$97,500
Out of stock
This is an exceptionally unique presentation of Kapa Cloth and a true piece of Hawaiian history.
This ornately boxed presentation is of 18th and 19th century Kapa / Tapa Cloth Specimens predominantly from the Sandwich Islands (Hawaii) with some being collected from Captain Cook’s third and final voyage. The samples presented in the album show the extraordinary variety of kapa made in the 1700-1800s in Hawaii. It is titled Hawaiian Barkcloth, Being a Select Series of 18th & 19th Century Kapa Samples from The Sandwich Islands.
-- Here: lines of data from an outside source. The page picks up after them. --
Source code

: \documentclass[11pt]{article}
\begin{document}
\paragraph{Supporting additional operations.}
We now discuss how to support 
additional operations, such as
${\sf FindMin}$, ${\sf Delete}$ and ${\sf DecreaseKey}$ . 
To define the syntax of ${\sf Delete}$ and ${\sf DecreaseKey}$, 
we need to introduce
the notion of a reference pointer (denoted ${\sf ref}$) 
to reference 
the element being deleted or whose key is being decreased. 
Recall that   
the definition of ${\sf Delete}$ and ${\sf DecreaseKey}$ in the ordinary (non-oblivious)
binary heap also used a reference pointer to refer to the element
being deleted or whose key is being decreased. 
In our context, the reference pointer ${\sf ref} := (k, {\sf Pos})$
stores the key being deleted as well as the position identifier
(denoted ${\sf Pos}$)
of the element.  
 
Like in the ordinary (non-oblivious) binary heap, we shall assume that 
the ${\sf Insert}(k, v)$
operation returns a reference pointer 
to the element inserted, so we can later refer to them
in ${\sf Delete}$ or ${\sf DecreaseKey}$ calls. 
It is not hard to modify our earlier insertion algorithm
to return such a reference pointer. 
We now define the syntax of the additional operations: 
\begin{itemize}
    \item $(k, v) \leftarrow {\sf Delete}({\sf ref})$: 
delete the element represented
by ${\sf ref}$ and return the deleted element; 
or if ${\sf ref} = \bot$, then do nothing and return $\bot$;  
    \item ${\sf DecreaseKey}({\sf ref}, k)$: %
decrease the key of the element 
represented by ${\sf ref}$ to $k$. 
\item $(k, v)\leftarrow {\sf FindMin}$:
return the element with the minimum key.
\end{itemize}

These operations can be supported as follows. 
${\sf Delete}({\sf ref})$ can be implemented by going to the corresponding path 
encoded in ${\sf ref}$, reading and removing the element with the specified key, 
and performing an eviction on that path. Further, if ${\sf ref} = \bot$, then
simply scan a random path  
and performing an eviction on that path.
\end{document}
It is presented in half tan calf over marbled boards which is a large art box, red and green gilt morocco title-pieces, with a printed title page. There are 64 folders with 129 examples of kapa or tapa cloth, including 54 full-page and 45 mounted examples. Many of these samples were bought back from Cook’s Voyage as well as subsequent other voyages during the 19th century. It also includes a reference work In Cook’s Wake / Tapa Treasures from the Pacific published in 2018 by NLA Publishing. At least 20 of the samples are identical or near-so to the samples in Alexander Shaw’s A Catalogue of the Different Specimens of Cloth Collected in the Three Voyages of Captain Cook to the Southern Hemisphere.. (London 1787)
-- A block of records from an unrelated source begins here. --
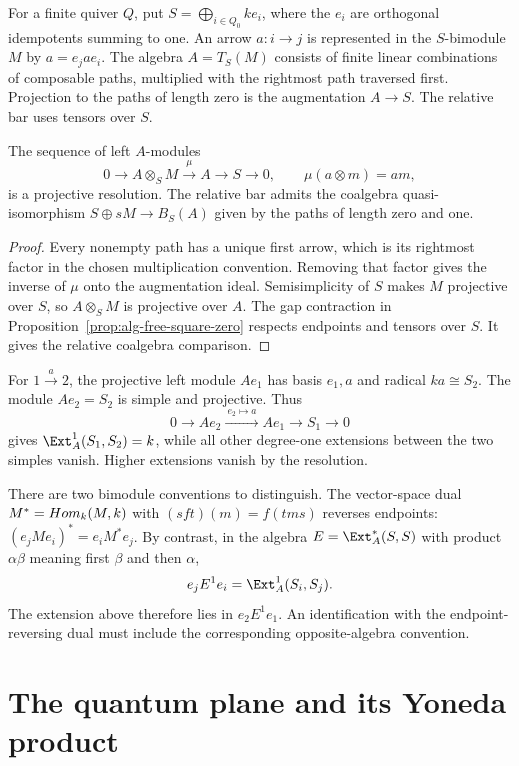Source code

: For a finite quiver $Q$, put $S=\bigoplus_{i\in Q_0}ke_i$, where the $e_i$ are orthogonal idempotents summing to one.
An arrow $a:i\to j$ is represented in the $S$-bimodule $M$ by $a=e_j a e_i$.
The algebra $A=T_S(M)$ consists of finite linear combinations of composable paths, multiplied with the rightmost path traversed first.
Projection to the paths of length zero is the augmentation $A\to S$.
The relative bar uses tensors over $S$.

\begin{proposition}
\label{prop:alg-path-resolution}
The sequence of left $A$-modules
\[
 0\longrightarrow A\otimes_S M
 \xrightarrow{\ \mu\ }A\longrightarrow S\longrightarrow0,
 \qquad \mu(a\otimes m)=am,
\]
is a projective resolution.
The relative bar admits the coalgebra quasi-isomorphism
$S\oplus sM\to B_S(A)$ given by the paths of length zero and one.
\end{proposition}
\begin{proof}
Every nonempty path has a unique first arrow, which is its rightmost factor in the chosen multiplication convention.
Removing that factor gives the inverse of $\mu$ onto the augmentation ideal.
Semisimplicity of $S$ makes $M$ projective over $S$, so $A\otimes_S M$ is projective over $A$.
The gap contraction in Proposition~\ref{prop:alg-free-square-zero} respects endpoints and tensors over $S$.
It gives the relative coalgebra comparison.
\end{proof}

For $1\xrightarrow{a}2$, the projective left module $Ae_1$ has basis $e_1,a$ and radical $ka\cong S_2$.
The module $Ae_2=S_2$ is simple and projective.
Thus
\[
 0\longrightarrow Ae_2\xrightarrow{\ e_2\mapsto a\ }Ae_1
 \longrightarrow S_1\longrightarrow0
\]
gives $\Ext^1_A(S_1,S_2)=k$, while all other degree-one extensions between the two simples vanish.
Higher extensions vanish by the resolution.

There are two bimodule conventions to distinguish.
The vector-space dual $M^*=\Hom_k(M,k)$ with $(sft)(m)=f(tms)$ reverses endpoints:
$(e_jMe_i)^*=e_iM^*e_j$.
By contrast, in the algebra $E=\Ext^*_A(S,S)$ with product $\alpha\beta$ meaning first $\beta$ and then $\alpha$,
\[
 e_jE^1e_i=\Ext^1_A(S_i,S_j).
\]
The extension above therefore lies in $e_2E^1e_1$.
An identification with the endpoint-reversing dual must include the corresponding opposite-algebra convention.

\section{The quantum plane and its Yoneda product}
Tapa (Kapa in Hawaiian) is cloth made from the bast or internal part of the bark of some trees. The bast would be immersed in water and beaten to crush and release the fiber. They would use beaters with different engravings or imprints that would creat patters and designs into the cloth.
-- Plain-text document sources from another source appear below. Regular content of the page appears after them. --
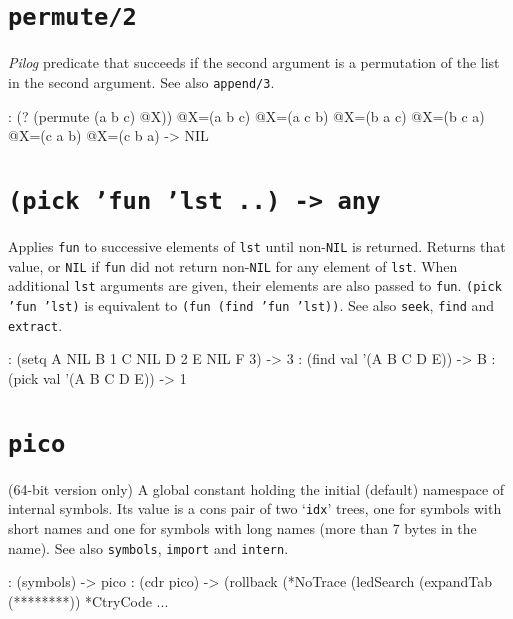  
\section*{\texttt{permute/2}}
\label{sec:func-ref-P-permute/2}


\emph{Pilog} predicate that succeeds if the second argument
is a permutation of the list in the second argument. See also
\texttt{append/3}.


\begin{wideverbatim}
: (? (permute (a b c) @X))
 @X=(a b c)
 @X=(a c b)
 @X=(b a c)
 @X=(b c a)
 @X=(c a b)
 @X=(c b a)
-> NIL
\end{wideverbatim}

 
\section*{\texttt{(pick 'fun 'lst ..) -> any}}
\label{sec:func-ref-P-(pick 'fun 'lst ..) -> any}


Applies \texttt{fun} to successive elements of \texttt{lst} until non-\texttt{NIL} is
returned. Returns that value, or \texttt{NIL} if \texttt{fun} did not return non-\texttt{NIL}
for any element of \texttt{lst}. When additional \texttt{lst} arguments are given,
their elements are also passed to \texttt{fun}. \texttt{(pick 'fun 'lst)} is
equivalent to \texttt{(fun (find 'fun 'lst))}. See also \texttt{seek}, \texttt{find} and
\texttt{extract}.


\begin{wideverbatim}
: (setq A NIL  B 1  C NIL  D 2  E NIL  F 3)
-> 3
: (find val '(A B C D E))
-> B
: (pick val '(A B C D E))
-> 1
\end{wideverbatim}

 
\section*{\texttt{pico}}
\label{sec:func-ref-P-pico}


(64-bit version only) A global constant holding the initial (default)
namespace of internal symbols. Its value is a cons pair of two `\texttt{idx}'
trees, one for symbols with short names and one for symbols with long
names (more than 7 bytes in the name). See also \texttt{symbols}, \texttt{import} and
\texttt{intern}.


\begin{wideverbatim}
: (symbols)
-> pico
: (cdr pico)
-> (rollback (*NoTrace (ledSearch (expandTab (********)) *CtryCode ...
\end{wideverbatim}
In Hawaii, the kapa was used to make traditional clothing including malo (loincloth, pa’u (women’s skirts), and kihei (shawls). (cf. Kooijman, 1988: 24) Some of the trees used wer the Chinese Mulberry, breadfruit, pipturus (mamaki), and other local wild species. Local plant pigments would be used to provide a range of colors to the cloth.
The term Tapa originated in Tahiti and the Cook Islands. This was were Captain Cook became the first European to collect the cloth and introduce it to the rest of the world. The cloth was made and used by the English, French, and American whalers in the 19th century.
Louis Lemaire Gallery in Paris, 1920s; Sold to the Helmut Zak Collection in Switzerland.